GIVEN RECORDS:
- - - - - - -
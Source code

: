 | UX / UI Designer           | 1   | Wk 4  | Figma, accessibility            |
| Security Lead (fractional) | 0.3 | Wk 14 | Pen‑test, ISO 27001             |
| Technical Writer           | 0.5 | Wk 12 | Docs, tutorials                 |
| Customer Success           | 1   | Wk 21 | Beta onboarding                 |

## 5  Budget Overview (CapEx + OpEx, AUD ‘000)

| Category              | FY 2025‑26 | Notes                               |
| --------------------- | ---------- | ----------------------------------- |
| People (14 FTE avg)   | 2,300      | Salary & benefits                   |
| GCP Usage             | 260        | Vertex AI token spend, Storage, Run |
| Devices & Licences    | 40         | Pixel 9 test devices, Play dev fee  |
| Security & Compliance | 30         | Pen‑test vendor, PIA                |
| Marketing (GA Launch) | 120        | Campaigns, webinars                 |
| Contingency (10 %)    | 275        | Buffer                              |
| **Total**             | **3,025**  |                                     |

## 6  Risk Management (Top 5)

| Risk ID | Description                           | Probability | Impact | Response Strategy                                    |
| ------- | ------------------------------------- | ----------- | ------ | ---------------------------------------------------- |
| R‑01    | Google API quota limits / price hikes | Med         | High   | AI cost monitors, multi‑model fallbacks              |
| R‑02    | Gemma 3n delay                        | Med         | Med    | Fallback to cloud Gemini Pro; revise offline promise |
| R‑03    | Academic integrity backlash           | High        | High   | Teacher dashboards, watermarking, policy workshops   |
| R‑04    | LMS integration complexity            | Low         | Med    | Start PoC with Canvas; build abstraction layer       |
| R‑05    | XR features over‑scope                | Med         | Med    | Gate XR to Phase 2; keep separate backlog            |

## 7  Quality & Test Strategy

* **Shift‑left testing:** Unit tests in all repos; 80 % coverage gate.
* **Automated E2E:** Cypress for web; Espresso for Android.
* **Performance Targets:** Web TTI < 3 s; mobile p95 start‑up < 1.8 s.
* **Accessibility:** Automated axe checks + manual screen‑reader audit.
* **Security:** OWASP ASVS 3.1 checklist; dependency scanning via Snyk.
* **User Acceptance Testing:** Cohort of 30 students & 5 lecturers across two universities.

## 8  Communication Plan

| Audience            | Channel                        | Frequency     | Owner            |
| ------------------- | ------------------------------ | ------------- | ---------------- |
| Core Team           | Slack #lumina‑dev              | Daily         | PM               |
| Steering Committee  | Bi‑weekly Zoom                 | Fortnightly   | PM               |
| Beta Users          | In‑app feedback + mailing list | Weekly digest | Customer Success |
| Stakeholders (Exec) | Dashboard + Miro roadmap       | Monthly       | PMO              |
- - - - - - -
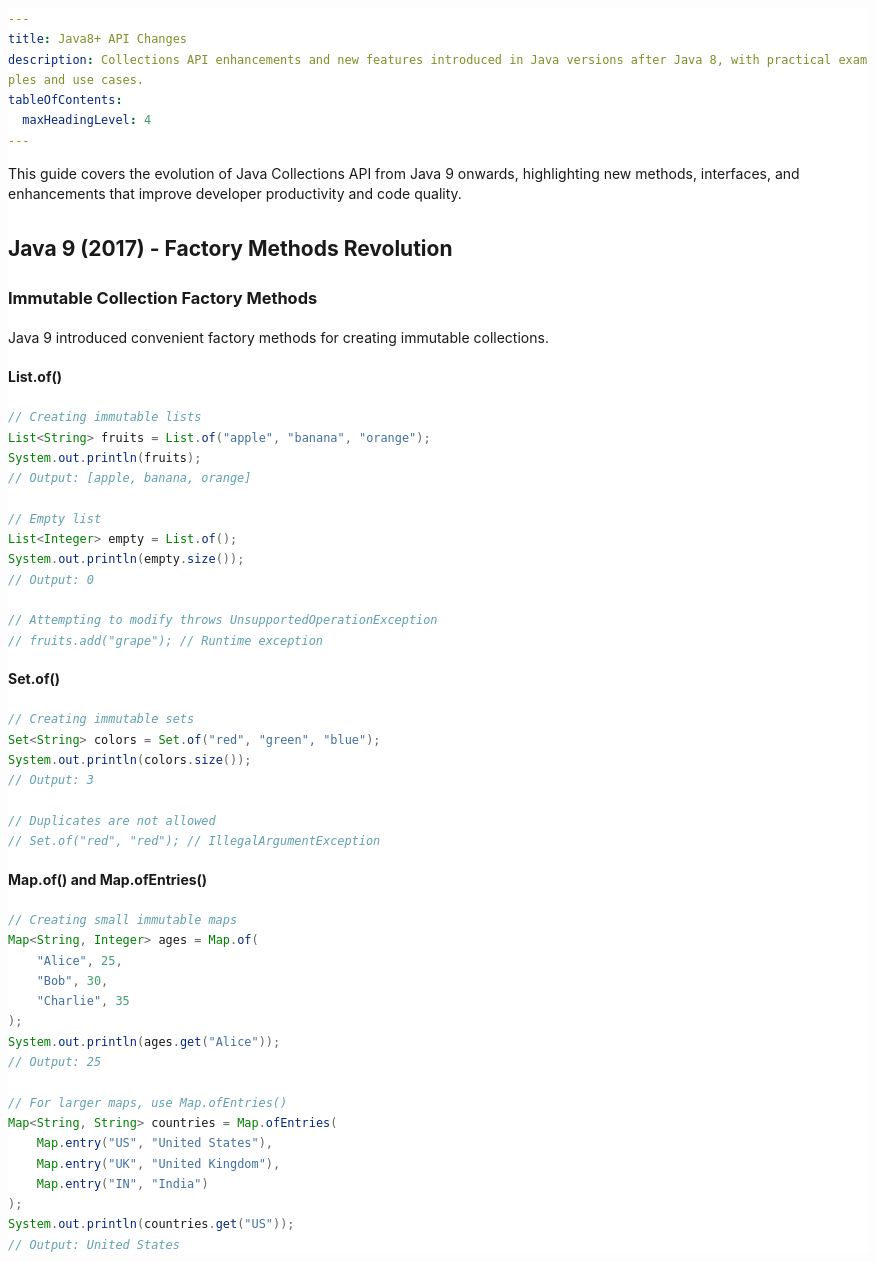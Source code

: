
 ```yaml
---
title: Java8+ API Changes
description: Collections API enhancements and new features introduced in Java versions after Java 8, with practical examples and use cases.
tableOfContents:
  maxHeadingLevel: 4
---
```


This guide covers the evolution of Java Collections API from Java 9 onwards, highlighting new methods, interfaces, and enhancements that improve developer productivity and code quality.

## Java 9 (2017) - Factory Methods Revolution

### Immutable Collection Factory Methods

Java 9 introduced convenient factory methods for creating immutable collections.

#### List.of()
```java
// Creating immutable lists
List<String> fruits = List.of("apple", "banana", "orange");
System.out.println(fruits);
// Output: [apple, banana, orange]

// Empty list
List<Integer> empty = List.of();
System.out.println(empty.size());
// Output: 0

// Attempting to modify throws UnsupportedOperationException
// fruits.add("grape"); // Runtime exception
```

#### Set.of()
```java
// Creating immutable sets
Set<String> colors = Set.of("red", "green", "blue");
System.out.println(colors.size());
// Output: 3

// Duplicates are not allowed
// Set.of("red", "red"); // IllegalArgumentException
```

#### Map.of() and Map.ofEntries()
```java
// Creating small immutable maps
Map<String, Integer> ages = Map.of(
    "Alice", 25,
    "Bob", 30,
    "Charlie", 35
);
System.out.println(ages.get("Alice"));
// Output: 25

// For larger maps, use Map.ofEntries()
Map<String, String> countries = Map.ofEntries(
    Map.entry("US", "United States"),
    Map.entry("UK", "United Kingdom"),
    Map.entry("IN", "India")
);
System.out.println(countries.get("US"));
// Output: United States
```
- - - - - - -
WORK TASK: Take every line above carrying "Integer" and return it.

COMPLETED EXERCISE:
List<Integer> empty = List.of();
Map<String, Integer> ages = Map.of(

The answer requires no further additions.